BEGIN GIVEN DATA

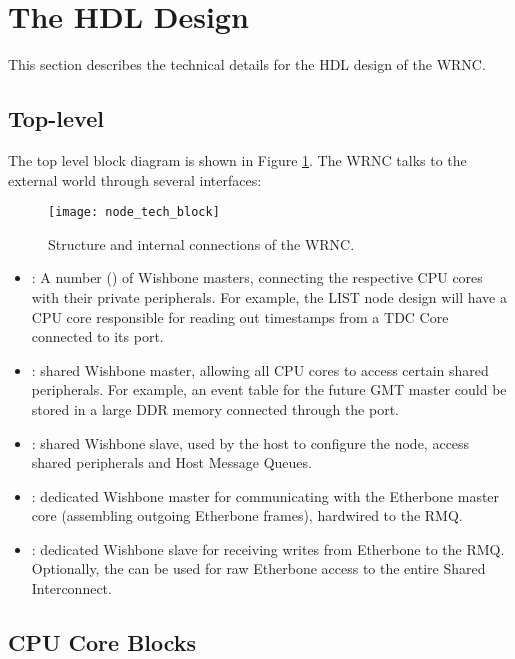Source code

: \documentclass{article}
\begin{document}
\section{The HDL Design}

This section describes the technical details for the HDL design of the WRNC.

\subsection{Top-level}

The top level block diagram is shown in Figure \ref{fig:node_tech_block}. The WRNC talks to the external world through several interfaces:

\begin{figure}[htb]
\centering
\texttt{[image: node\_tech\_block]}
\caption{Structure and internal connections of the WRNC.}
\label{fig:node_tech_block}
\end{figure}


\begin{itemize}
\item {}: A number () of Wishbone masters, connecting the respective CPU cores with their private peripherals. For example, the LIST node design will have a CPU core responsible for
  reading out timestamps from a TDC Core connected to its  port.

\item {}: shared Wishbone master, allowing all CPU cores to access certain shared peripherals. For example, an event table for the future GMT master could be stored in a large DDR memory connected through the  port.
\item {}: shared Wishbone slave, used by the host to configure the node, access shared peripherals and Host Message Queues.
\item {}: dedicated Wishbone master for communicating with the Etherbone master core (assembling outgoing Etherbone frames), hardwired to the RMQ.
\item {}: dedicated Wishbone slave for receiving writes from Etherbone to the RMQ. Optionally, the  can be used for raw Etherbone access to the entire Shared Interconnect.


\end{itemize}


\newpage
\subsection{CPU Core Blocks}
\end{document}
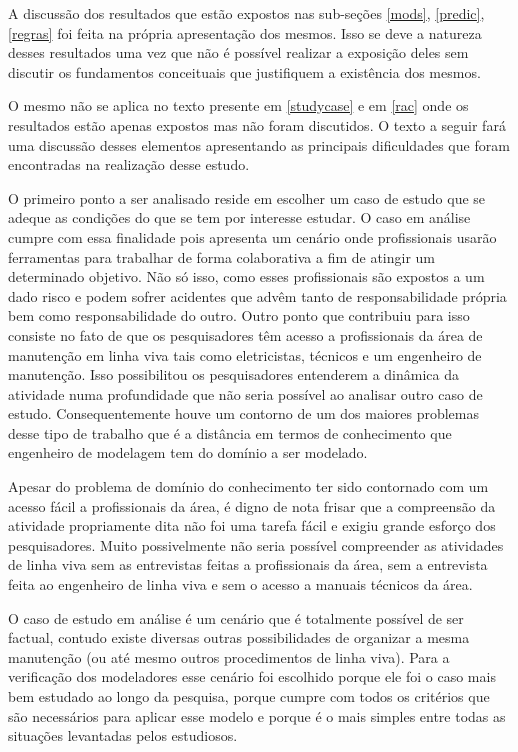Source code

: A discussão dos resultados que estão expostos nas sub-seções \ref{mods}, \ref{predic}, \ref{regras} foi feita na própria apresentação dos mesmos. Isso se deve a natureza desses resultados uma vez que não é possível realizar a exposição deles sem discutir os fundamentos conceituais que justifiquem a existência dos mesmos. 

O mesmo não se aplica no texto presente em \ref{studycase} e em \ref{rac} onde os resultados estão apenas expostos mas não foram discutidos. O texto a seguir fará uma discussão desses elementos apresentando as principais dificuldades que foram encontradas na realização desse estudo. 

O primeiro ponto a ser analisado reside em escolher um caso de estudo que se adeque as condições do que se tem por interesse estudar. O caso em análise cumpre com essa finalidade pois apresenta um cenário onde profissionais usarão ferramentas para trabalhar de forma colaborativa a fim de atingir um determinado objetivo. Não só isso, como esses profissionais são expostos a um dado risco e podem sofrer acidentes que advêm tanto de responsabilidade própria bem como responsabilidade do outro. Outro ponto que contribuiu para isso consiste no fato de que os pesquisadores têm acesso a profissionais da área de manutenção em linha viva tais como eletricistas, técnicos e um engenheiro de manutenção. Isso possibilitou os pesquisadores entenderem a dinâmica da atividade numa profundidade que não seria possível ao analisar outro caso de estudo. Consequentemente houve um contorno de um dos maiores problemas desse tipo de trabalho que é a distância em termos de conhecimento que engenheiro de modelagem tem do domínio a ser modelado. 

Apesar do problema de domínio do conhecimento ter sido contornado com um acesso fácil a profissionais da área, é digno de nota frisar que a compreensão da atividade propriamente dita não foi uma tarefa fácil e exigiu grande esforço dos pesquisadores. Muito possivelmente não seria possível compreender as atividades de linha viva sem as entrevistas feitas a profissionais da área, sem a entrevista feita ao engenheiro de linha viva e sem o acesso a manuais técnicos da área. 

O caso de estudo em análise é um cenário que é totalmente possível de ser factual, contudo existe diversas outras possibilidades de organizar a mesma manutenção (ou até mesmo outros procedimentos de linha viva). Para a verificação dos modeladores esse cenário foi escolhido porque ele foi o caso mais bem estudado ao longo da pesquisa, porque cumpre com todos os critérios  que são necessários para aplicar esse modelo e porque é o mais simples entre todas as situações levantadas pelos estudiosos.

END GIVEN DATA

EXERCISE: Only the records, copied exactly and without pictures, should make up the answer.

EXERCISE OUTPUT:
Source code

: \documentclass{article}
\begin{document}
\section{The HDL Design}

This section describes the technical details for the HDL design of the WRNC.

\subsection{Top-level}

The top level block diagram is shown in Figure \ref{fig:node_tech_block}. The WRNC talks to the external world through several interfaces:

\begin{figure}[htb]
\centering
\texttt{[image: node\_tech\_block]}
\caption{Structure and internal connections of the WRNC.}
\label{fig:node_tech_block}
\end{figure}


\begin{itemize}
\item {}: A number () of Wishbone masters, connecting the respective CPU cores with their private peripherals. For example, the LIST node design will have a CPU core responsible for
  reading out timestamps from a TDC Core connected to its  port.

\item {}: shared Wishbone master, allowing all CPU cores to access certain shared peripherals. For example, an event table for the future GMT master could be stored in a large DDR memory connected through the  port.
\item {}: shared Wishbone slave, used by the host to configure the node, access shared peripherals and Host Message Queues.
\item {}: dedicated Wishbone master for communicating with the Etherbone master core (assembling outgoing Etherbone frames), hardwired to the RMQ.
\item {}: dedicated Wishbone slave for receiving writes from Etherbone to the RMQ. Optionally, the  can be used for raw Etherbone access to the entire Shared Interconnect.


\end{itemize}


\newpage
\subsection{CPU Core Blocks}
\end{document}
Source code

: A discussão dos resultados que estão expostos nas sub-seções \ref{mods}, \ref{predic}, \ref{regras} foi feita na própria apresentação dos mesmos. Isso se deve a natureza desses resultados uma vez que não é possível realizar a exposição deles sem discutir os fundamentos conceituais que justifiquem a existência dos mesmos. 

O mesmo não se aplica no texto presente em \ref{studycase} e em \ref{rac} onde os resultados estão apenas expostos mas não foram discutidos. O texto a seguir fará uma discussão desses elementos apresentando as principais dificuldades que foram encontradas na realização desse estudo. 

O primeiro ponto a ser analisado reside em escolher um caso de estudo que se adeque as condições do que se tem por interesse estudar. O caso em análise cumpre com essa finalidade pois apresenta um cenário onde profissionais usarão ferramentas para trabalhar de forma colaborativa a fim de atingir um determinado objetivo. Não só isso, como esses profissionais são expostos a um dado risco e podem sofrer acidentes que advêm tanto de responsabilidade própria bem como responsabilidade do outro. Outro ponto que contribuiu para isso consiste no fato de que os pesquisadores têm acesso a profissionais da área de manutenção em linha viva tais como eletricistas, técnicos e um engenheiro de manutenção. Isso possibilitou os pesquisadores entenderem a dinâmica da atividade numa profundidade que não seria possível ao analisar outro caso de estudo. Consequentemente houve um contorno de um dos maiores problemas desse tipo de trabalho que é a distância em termos de conhecimento que engenheiro de modelagem tem do domínio a ser modelado. 

Apesar do problema de domínio do conhecimento ter sido contornado com um acesso fácil a profissionais da área, é digno de nota frisar que a compreensão da atividade propriamente dita não foi uma tarefa fácil e exigiu grande esforço dos pesquisadores. Muito possivelmente não seria possível compreender as atividades de linha viva sem as entrevistas feitas a profissionais da área, sem a entrevista feita ao engenheiro de linha viva e sem o acesso a manuais técnicos da área. 

O caso de estudo em análise é um cenário que é totalmente possível de ser factual, contudo existe diversas outras possibilidades de organizar a mesma manutenção (ou até mesmo outros procedimentos de linha viva). Para a verificação dos modeladores esse cenário foi escolhido porque ele foi o caso mais bem estudado ao longo da pesquisa, porque cumpre com todos os critérios  que são necessários para aplicar esse modelo e porque é o mais simples entre todas as situações levantadas pelos estudiosos.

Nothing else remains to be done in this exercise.